**Instructions for the task:**
Exact duplicates of all the records are needed.

####################

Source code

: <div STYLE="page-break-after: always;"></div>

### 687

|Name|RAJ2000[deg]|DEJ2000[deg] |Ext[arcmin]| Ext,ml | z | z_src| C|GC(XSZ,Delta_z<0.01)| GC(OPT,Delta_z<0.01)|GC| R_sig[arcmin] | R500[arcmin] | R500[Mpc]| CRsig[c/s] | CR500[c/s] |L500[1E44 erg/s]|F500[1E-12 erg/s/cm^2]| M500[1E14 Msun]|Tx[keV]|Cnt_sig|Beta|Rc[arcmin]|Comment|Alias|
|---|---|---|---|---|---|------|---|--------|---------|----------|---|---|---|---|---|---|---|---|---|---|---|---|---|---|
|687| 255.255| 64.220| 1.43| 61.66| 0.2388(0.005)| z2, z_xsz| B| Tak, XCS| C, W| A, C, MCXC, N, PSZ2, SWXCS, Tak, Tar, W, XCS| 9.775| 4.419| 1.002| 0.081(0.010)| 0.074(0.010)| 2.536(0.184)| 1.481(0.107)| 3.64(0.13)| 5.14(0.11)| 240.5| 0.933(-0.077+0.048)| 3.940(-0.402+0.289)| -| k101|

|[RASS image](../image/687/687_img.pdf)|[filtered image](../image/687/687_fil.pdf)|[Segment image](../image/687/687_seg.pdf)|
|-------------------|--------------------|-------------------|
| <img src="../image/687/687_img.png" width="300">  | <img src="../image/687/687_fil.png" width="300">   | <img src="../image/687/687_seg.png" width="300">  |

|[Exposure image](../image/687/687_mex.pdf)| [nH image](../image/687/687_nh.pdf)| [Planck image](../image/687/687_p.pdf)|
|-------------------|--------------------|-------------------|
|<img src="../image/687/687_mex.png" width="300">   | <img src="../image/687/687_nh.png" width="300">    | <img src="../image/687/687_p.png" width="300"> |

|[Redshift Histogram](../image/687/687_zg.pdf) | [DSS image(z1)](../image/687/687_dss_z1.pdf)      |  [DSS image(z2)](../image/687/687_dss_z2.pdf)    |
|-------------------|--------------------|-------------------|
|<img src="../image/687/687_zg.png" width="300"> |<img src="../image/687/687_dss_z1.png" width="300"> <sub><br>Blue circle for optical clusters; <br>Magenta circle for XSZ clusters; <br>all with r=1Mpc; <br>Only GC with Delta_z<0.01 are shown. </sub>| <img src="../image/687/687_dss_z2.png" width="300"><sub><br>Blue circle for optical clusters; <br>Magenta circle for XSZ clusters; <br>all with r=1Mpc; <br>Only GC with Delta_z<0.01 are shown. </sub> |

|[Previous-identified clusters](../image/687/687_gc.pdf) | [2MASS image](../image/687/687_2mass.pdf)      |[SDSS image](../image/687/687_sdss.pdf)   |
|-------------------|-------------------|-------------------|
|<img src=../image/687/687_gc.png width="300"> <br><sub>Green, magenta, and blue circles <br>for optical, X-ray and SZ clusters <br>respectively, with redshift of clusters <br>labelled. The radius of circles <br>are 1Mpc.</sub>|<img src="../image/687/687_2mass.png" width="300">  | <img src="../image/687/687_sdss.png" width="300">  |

####################

**Exercise response:**
Source code

: <div STYLE="page-break-after: always;"></div>

### 687

|Name|RAJ2000[deg]|DEJ2000[deg] |Ext[arcmin]| Ext,ml | z | z_src| C|GC(XSZ,Delta_z<0.01)| GC(OPT,Delta_z<0.01)|GC| R_sig[arcmin] | R500[arcmin] | R500[Mpc]| CRsig[c/s] | CR500[c/s] |L500[1E44 erg/s]|F500[1E-12 erg/s/cm^2]| M500[1E14 Msun]|Tx[keV]|Cnt_sig|Beta|Rc[arcmin]|Comment|Alias|
|---|---|---|---|---|---|------|---|--------|---------|----------|---|---|---|---|---|---|---|---|---|---|---|---|---|---|
|687| 255.255| 64.220| 1.43| 61.66| 0.2388(0.005)| z2, z_xsz| B| Tak, XCS| C, W| A, C, MCXC, N, PSZ2, SWXCS, Tak, Tar, W, XCS| 9.775| 4.419| 1.002| 0.081(0.010)| 0.074(0.010)| 2.536(0.184)| 1.481(0.107)| 3.64(0.13)| 5.14(0.11)| 240.5| 0.933(-0.077+0.048)| 3.940(-0.402+0.289)| -| k101|

|[RASS image](../image/687/687_img.pdf)|[filtered image](../image/687/687_fil.pdf)|[Segment image](../image/687/687_seg.pdf)|
|-------------------|--------------------|-------------------|
| <img src="../image/687/687_img.png" width="300">  | <img src="../image/687/687_fil.png" width="300">   | <img src="../image/687/687_seg.png" width="300">  |

|[Exposure image](../image/687/687_mex.pdf)| [nH image](../image/687/687_nh.pdf)| [Planck image](../image/687/687_p.pdf)|
|-------------------|--------------------|-------------------|
|<img src="../image/687/687_mex.png" width="300">   | <img src="../image/687/687_nh.png" width="300">    | <img src="../image/687/687_p.png" width="300"> |

|[Redshift Histogram](../image/687/687_zg.pdf) | [DSS image(z1)](../image/687/687_dss_z1.pdf)      |  [DSS image(z2)](../image/687/687_dss_z2.pdf)    |
|-------------------|--------------------|-------------------|
|<img src="../image/687/687_zg.png" width="300"> |<img src="../image/687/687_dss_z1.png" width="300"> <sub><br>Blue circle for optical clusters; <br>Magenta circle for XSZ clusters; <br>all with r=1Mpc; <br>Only GC with Delta_z<0.01 are shown. </sub>| <img src="../image/687/687_dss_z2.png" width="300"><sub><br>Blue circle for optical clusters; <br>Magenta circle for XSZ clusters; <br>all with r=1Mpc; <br>Only GC with Delta_z<0.01 are shown. </sub> |

|[Previous-identified clusters](../image/687/687_gc.pdf) | [2MASS image](../image/687/687_2mass.pdf)      |[SDSS image](../image/687/687_sdss.pdf)   |
|-------------------|-------------------|-------------------|
|<img src=../image/687/687_gc.png width="300"> <br><sub>Green, magenta, and blue circles <br>for optical, X-ray and SZ clusters <br>respectively, with redshift of clusters <br>labelled. The radius of circles <br>are 1Mpc.</sub>|<img src="../image/687/687_2mass.png" width="300">  | <img src="../image/687/687_sdss.png" width="300">  |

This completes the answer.